Task instructions ::
Your task is to reproduce, exactly and only, the lines running from the line containing "answer is 1" to the end of the data below, both included.
------ Information supplied ------
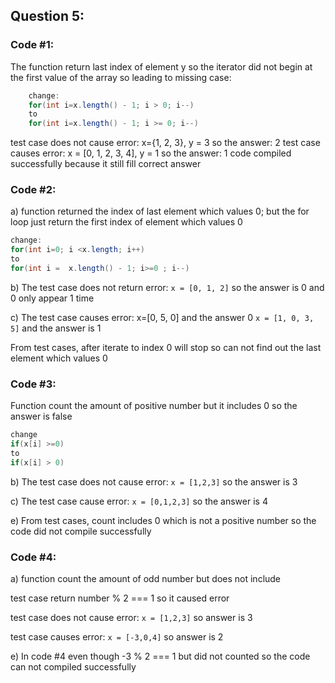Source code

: ## Question 5: 
### Code #1:
The function return last index of element y so the iterator did not begin at the first value of the array so leading to missing case:
```java
	change:
	for(int i=x.length() - 1; i > 0; i--)
	to 
	for(int i=x.length() - 1; i >= 0; i--)
```

test case does not cause error: x={1, 2, 3}, y = 3 so the answer: 2
test case causes error: x = [0, 1, 2, 3, 4], y = 1 so the answer: 1
		      code compiled successfully because it still fill correct answer
	
### Code #2:
a)  function returned the index of last element which values 0; but the for loop just return the first index of element which values 0
```java
change:
for(int i=0; i <x.length; i++) 
to
for(int i =  x.length() - 1; i>=0 ; i--)
```
b) The test case does not return error: `x = [0, 1, 2]` so the answer is 0 and 0 only appear 1 time

c) The test case causes error: x=[0, 5, 0] and the answer 0
`x = [1, 0, 3, 5]` and the answer is 1

From test cases, after iterate to index 0 will stop so can not find out the last element which values 0

### Code #3:
Function count the amount of positive number but it includes 0 so the answer is false
```java
change
if(x[i] >=0) 
to 
if(x[i] > 0)
```
b) The test case does not cause error: `x = [1,2,3]` so the answer is 3

c) The test case cause error: `x = [0,1,2,3]` so the answer is 4

e) From test cases, count includes 0 which is not a positive number so the code did not compile successfully

### Code #4:
a) function count the amount of odd number but does not include

 test case return number % 2 === 1 so it caused error

 test case does not cause error: `x = [1,2,3]` so answer is 3

 test case causes error: `x = [-3,0,4]` so answer is 2

e) In code #4 even though -3 % 2 === 1 but did not counted so the code can not compiled successfully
------
Written answer ::
`x = [1, 0, 3, 5]` and the answer is 1

From test cases, after iterate to index 0 will stop so can not find out the last element which values 0

### Code #3:
Function count the amount of positive number but it includes 0 so the answer is false
```java
change
if(x[i] >=0) 
to 
if(x[i] > 0)
```
b) The test case does not cause error: `x = [1,2,3]` so the answer is 3

c) The test case cause error: `x = [0,1,2,3]` so the answer is 4

e) From test cases, count includes 0 which is not a positive number so the code did not compile successfully

### Code #4:
a) function count the amount of odd number but does not include

 test case return number % 2 === 1 so it caused error

 test case does not cause error: `x = [1,2,3]` so answer is 3

 test case causes error: `x = [-3,0,4]` so answer is 2

e) In code #4 even though -3 % 2 === 1 but did not counted so the code can not compiled successfully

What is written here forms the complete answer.